“The more that you read, the more things you will know.
The more that you learn, the more places you’ll go.” – Dr. Seuss
Our teachers are dedicated to creating literacy-rich environments every day of the year. March is especially festive because it’s National Reading Month and March 2nd is Dr. Seuss’ birthday. Students read books by Dr. Seuss, dress up like their favorite characters, and reenact some of his famous stories.
Below are some activities that you can do with your child at home that celebrate Dr. Seuss and other noteworthy children’s authors.
- While reading Baby Touch and Feel: Animals by Dorling Kindersley and Dawn Sirett, name the animals in the story and imitate the sounds that they make. Help your child turn the pages, letting him move through the book at his own pace.

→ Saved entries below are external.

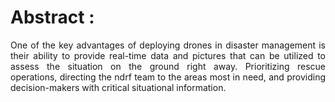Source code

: <html lang="en">
<head>
    <meta charset="UTF-8">
    <meta name="viewport" content="width=device-width, initial-scale=1.0">
    <title>Abhay (Swarm-Drone)</title>
    <style>
        .justify-text {
            text-align: justify;
        }
    </style>
</head>
<body>
    <h1>Abstract : </h1>
    <p class="justify-text">
      One of the key advantages of deploying drones in disaster management is their ability to provide real-time data and pictures that can be utilized to assess the situation on the ground right away. Prioritizing rescue operations,
      directing the ndrf team to the areas most in need, and providing decision-makers with critical situational information.
    </p>
</body>
</html>
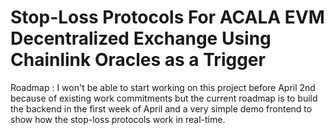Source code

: # Stop-Loss Protocols For ACALA EVM Decentralized Exchange Using Chainlink Oracles as a Trigger

Roadmap : I won't be able to start working on this project before April 2nd because of existing work commitments but the current roadmap is to build the backend in the first week of April and a very simple demo frontend to show how the stop-loss protocols work in real-time.
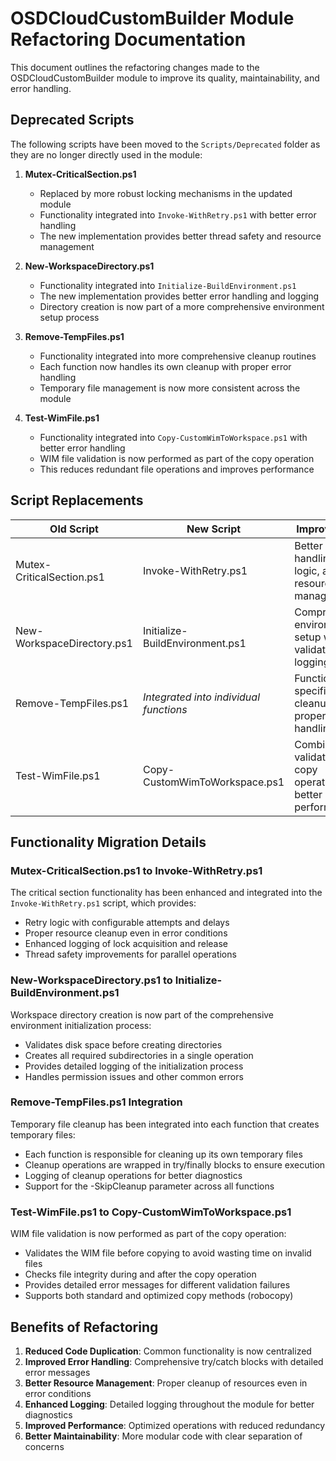 # OSDCloudCustomBuilder Module Refactoring Documentation

This document outlines the refactoring changes made to the OSDCloudCustomBuilder module to improve its quality, maintainability, and error handling.

## Deprecated Scripts

The following scripts have been moved to the `Scripts/Deprecated` folder as they are no longer directly used in the module:

1. **Mutex-CriticalSection.ps1**
   - Replaced by more robust locking mechanisms in the updated module
   - Functionality integrated into `Invoke-WithRetry.ps1` with better error handling
   - The new implementation provides better thread safety and resource management

2. **New-WorkspaceDirectory.ps1**
   - Functionality integrated into `Initialize-BuildEnvironment.ps1`
   - The new implementation provides better error handling and logging
   - Directory creation is now part of a more comprehensive environment setup process

3. **Remove-TempFiles.ps1**
   - Functionality integrated into more comprehensive cleanup routines
   - Each function now handles its own cleanup with proper error handling
   - Temporary file management is now more consistent across the module

4. **Test-WimFile.ps1**
   - Functionality integrated into `Copy-CustomWimToWorkspace.ps1` with better error handling
   - WIM file validation is now performed as part of the copy operation
   - This reduces redundant file operations and improves performance

## Script Replacements

| Old Script | New Script | Improvements |
|------------|------------|--------------|
| Mutex-CriticalSection.ps1 | Invoke-WithRetry.ps1 | Better error handling, retry logic, and resource management |
| New-WorkspaceDirectory.ps1 | Initialize-BuildEnvironment.ps1 | Comprehensive environment setup with validation and logging |
| Remove-TempFiles.ps1 | *Integrated into individual functions* | Function-specific cleanup with proper error handling |
| Test-WimFile.ps1 | Copy-CustomWimToWorkspace.ps1 | Combined validation and copy operations for better performance |

## Functionality Migration Details

### Mutex-CriticalSection.ps1 to Invoke-WithRetry.ps1

The critical section functionality has been enhanced and integrated into the `Invoke-WithRetry.ps1` script, which provides:

- Retry logic with configurable attempts and delays
- Proper resource cleanup even in error conditions
- Enhanced logging of lock acquisition and release
- Thread safety improvements for parallel operations

### New-WorkspaceDirectory.ps1 to Initialize-BuildEnvironment.ps1

Workspace directory creation is now part of the comprehensive environment initialization process:

- Validates disk space before creating directories
- Creates all required subdirectories in a single operation
- Provides detailed logging of the initialization process
- Handles permission issues and other common errors

### Remove-TempFiles.ps1 Integration

Temporary file cleanup has been integrated into each function that creates temporary files:

- Each function is responsible for cleaning up its own temporary files
- Cleanup operations are wrapped in try/finally blocks to ensure execution
- Logging of cleanup operations for better diagnostics
- Support for the -SkipCleanup parameter across all functions

### Test-WimFile.ps1 to Copy-CustomWimToWorkspace.ps1

WIM file validation is now performed as part of the copy operation:

- Validates the WIM file before copying to avoid wasting time on invalid files
- Checks file integrity during and after the copy operation
- Provides detailed error messages for different validation failures
- Supports both standard and optimized copy methods (robocopy)

## Benefits of Refactoring

1. **Reduced Code Duplication**: Common functionality is now centralized
2. **Improved Error Handling**: Comprehensive try/catch blocks with detailed error messages
3. **Better Resource Management**: Proper cleanup of resources even in error conditions
4. **Enhanced Logging**: Detailed logging throughout the module for better diagnostics
5. **Improved Performance**: Optimized operations with reduced redundancy
6. **Better Maintainability**: More modular code with clear separation of concerns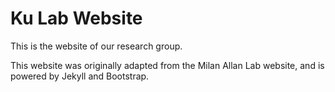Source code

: # Ku Lab Website

This is the website of our research group.

This website was originally adapted from the Milan Allan Lab website, and is powered by Jekyll and Bootstrap.
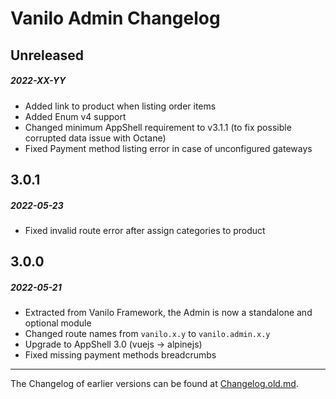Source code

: # Vanilo Admin Changelog

## Unreleased
##### 2022-XX-YY

- Added link to product when listing order items
- Added Enum v4 support
- Changed minimum AppShell requirement to v3.1.1 (to fix possible corrupted data issue with Octane)
- Fixed Payment method listing error in case of unconfigured gateways


## 3.0.1
##### 2022-05-23

- Fixed invalid route error after assign categories to product

## 3.0.0
##### 2022-05-21

- Extracted from Vanilo Framework, the Admin is now a standalone and optional module 
- Changed route names from `vanilo.x.y` to `vanilo.admin.x.y`
- Upgrade to AppShell 3.0 (vuejs -> alpinejs)
- Fixed missing payment methods breadcrumbs

---

The Changelog of earlier versions can be found at [Changelog.old.md](Changelog.old.md).

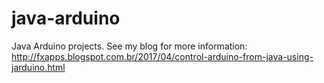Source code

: # java-arduino
Java Arduino projects. See my blog for more information: http://fxapps.blogspot.com.br/2017/04/control-arduino-from-java-using-jarduino.html

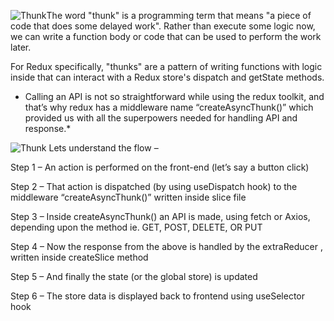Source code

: ![Thunk](https://github.com/VinodChoudhary12/MERN/assets/140074392/1db8b3c4-c5fb-40d8-9964-0bc3fa9fc802)The word "thunk" is a programming term that means "a piece of code that does some delayed work". 
Rather than execute some logic now, we can write a function body or code that can be used to perform the work later.

For Redux specifically, "thunks" are a pattern of writing functions with logic inside that can interact with a Redux store's dispatch and getState methods.

* Calling an API is not so straightforward while using the redux toolkit, and that’s why redux has a middleware name “createAsyncThunk()” which provided us with all the superpowers needed for handling API and response.*
  
 


![Thunk](https://github.com/VinodChoudhary12/MERN/assets/140074392/6a605c81-0bf8-4068-a913-aee881ebf300)
Lets understand the flow –

Step 1 – An action is performed on the front-end (let’s say a button click)

Step 2 – That action is dispatched (by using useDispatch hook) to the middleware “createAsyncThunk()” written inside slice file

Step 3 – Inside createAsyncThunk() an API is made, using fetch or Axios, depending upon the method ie. GET, POST, DELETE, OR PUT

Step 4 – Now the response from the above is handled by the extraReducer , written inside createSlice method

Step 5 – And finally the state (or the global store) is updated

Step 6 – The store data is displayed back to frontend using useSelector hook
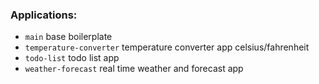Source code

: ### Applications:

- `main` base boilerplate
- `temperature-converter` temperature converter app celsius/fahrenheit
- `todo-list` todo list app
- `weather-forecast` real time weather and forecast app
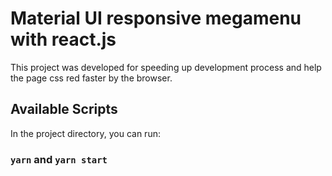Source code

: # Material UI responsive megamenu with react.js

This project was developed for speeding up development process and help the page css red faster by the browser.

## Available Scripts

In the project directory, you can run:

### `yarn` and `yarn start`
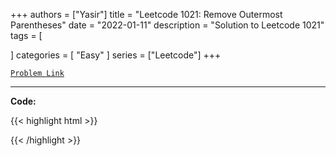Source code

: 
+++
authors = ["Yasir"]
title = "Leetcode 1021: Remove Outermost Parentheses"
date = "2022-01-11"
description = "Solution to Leetcode 1021"
tags = [
    
]
categories = [
    "Easy"
]
series = ["Leetcode"]
+++



[`Problem Link`](https://leetcode.com/problems/remove-outermost-parentheses/description/)

---

**Code:**

{{< highlight html >}}

{{< /highlight >}}

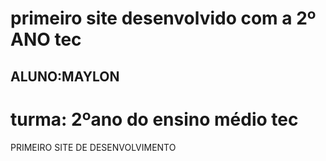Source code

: # primeiro site desenvolvido com a 2º ANO tec
## ALUNO:MAYLON
# turma: 2ºano do ensino médio tec
PRIMEIRO SITE DE DESENVOLVIMENTO
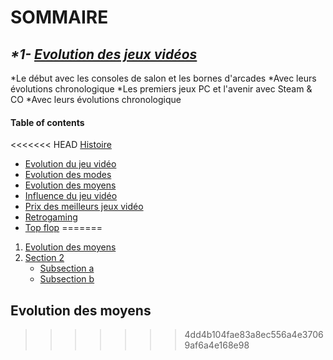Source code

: # **SOMMAIRE**

## _*1- [Evolution des jeux vidéos](https://github.com/kevinniel/jeux-video/blob/master/Histoire/Evolution_JV.md)_

  *Le début avec les consoles de salon et les bornes d'arcades
    *Avec leurs évolutions chronologique
  *Les premiers jeux PC et l'avenir avec Steam & CO
    *Avec leurs évolutions chronologique

#### Table of contents

<<<<<<< HEAD
[Histoire](Histoire)
- [Evolution du jeu vidéo](Histoire/Evolution_JV.md)
- [Evolution des modes](Histoire/Evolution_des_modes.md)
- [Evolution des moyens](Histoire/Evolution_des_moyens.md)
- [Influence du jeu vidéo](Histoire/Influence_JV_Culture.md)
- [Prix des meilleurs jeux vidéo](Histoire/Prix_des_meilleurs_JV.md)
- [Retrogaming](Histoire/Retrogaming.md)
- [Top flop](Histoire/Top_flop.md)
=======
1. [Evolution des moyens](https://github.com/kevinniel/jeux-video/blob/master/Histoire/Evolution_des_moyens.md)
2. [Section 2](#section-2)
    - [Subsection a](#subsection-a)
    - [Subsection b](#subsection-b)

 ## Evolution des moyens
>>>>>>> 4dd4b104fae83a8ec556a4e37069af6a4e168e98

- Read Baby Faces Peekaboo by DK Publishing with your baby. Lift the flaps within the book to reveal photos of happy babies, tired babies, silly babies and more.
- After reading Brown Bear, Brown Bear, What Do You See? by Bill Martin Jr. and Eric Carle, ask your child “what/where” questions about the characters.
- Read a book to your child that features an activity that you recently did together, such as visiting a zoo or playing at the park. Afterwards, ask him questions that connect the event in the story to an event in his life. “Did the zoo in the book look the same as the zoo that we recently visited?”
- Take a picture walk through Green Eggs and Ham by Dr. Seuss. Without reading the text, allow your child to look at the pictures and tell you what is happening on each page. Then, read the book aloud and discuss the story.
- While reading Harold and the Purple Crayon by Crockett Johnson, ask questions about the main character and key events from the story. Stop partway through the story and ask what he thinks will happen next and why.
- Read Bartholomew and the Oobleck by Dr. Seuss. Afterwards, create your own gooey Oobleck by mixing two cups cornstarch, one cup water, and a few drops of food coloring.
- Ask your child to make up his own short story and tell it aloud. Encourage him to include main characters and setting.